━━ The input ━━

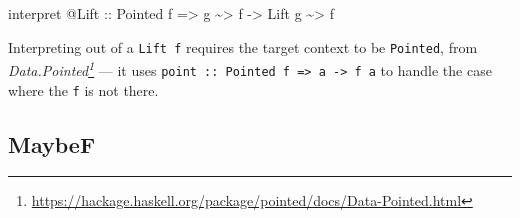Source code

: \documentclass[]{article}
\newenvironment{Shaded}{}{}
\newcommand{\DataTypeTok}[1]{\textcolor[rgb]{0.56,0.13,0.00}{#1}}
\newcommand{\NormalTok}[1]{#1}
\newcommand{\OperatorTok}[1]{\textcolor[rgb]{0.40,0.40,0.40}{#1}}
\newcommand{\OtherTok}[1]{\textcolor[rgb]{0.00,0.44,0.13}{#1}}
\renewcommand{\href}[2]{#2\footnote{\url{#1}}}
\begin{document}
\begin{itemize}
\begin{Shaded}
\begin{Highlighting}[]
\NormalTok{interpret }\OperatorTok{@}\DataTypeTok{Lift}
\OtherTok{    ::} \DataTypeTok{Pointed}\NormalTok{ f}
    \OtherTok{=\textgreater{}}\NormalTok{ g }\OperatorTok{\textasciitilde{}\textgreater{}}\NormalTok{ f}
    \OtherTok{{-}\textgreater{}} \DataTypeTok{Lift}\NormalTok{ g }\OperatorTok{\textasciitilde{}\textgreater{}}\NormalTok{ f}
\end{Highlighting}
\end{Shaded}

  Interpreting out of a \texttt{Lift\ f} requires the target context to be
  \texttt{Pointed}, from
  \emph{\href{https://hackage.haskell.org/package/pointed/docs/Data-Pointed.html}{Data.Pointed}}
  --- it uses
  \texttt{point\ ::\ Pointed\ f\ =\textgreater{}\ a\ -\textgreater{}\ f\ a} to
  handle the case where the \texttt{f} is not there.
\end{itemize}

\subsection{MaybeF}\label{maybef}
\end{document}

━━━

[Work task]:
All lines from the listing above that include "href" should be shown.

[Worked solution]:
\renewcommand{\href}[2]{#2\footnote{\url{#1}}}
  \emph{\href{https://hackage.haskell.org/package/pointed/docs/Data-Pointed.html}{Data.Pointed}}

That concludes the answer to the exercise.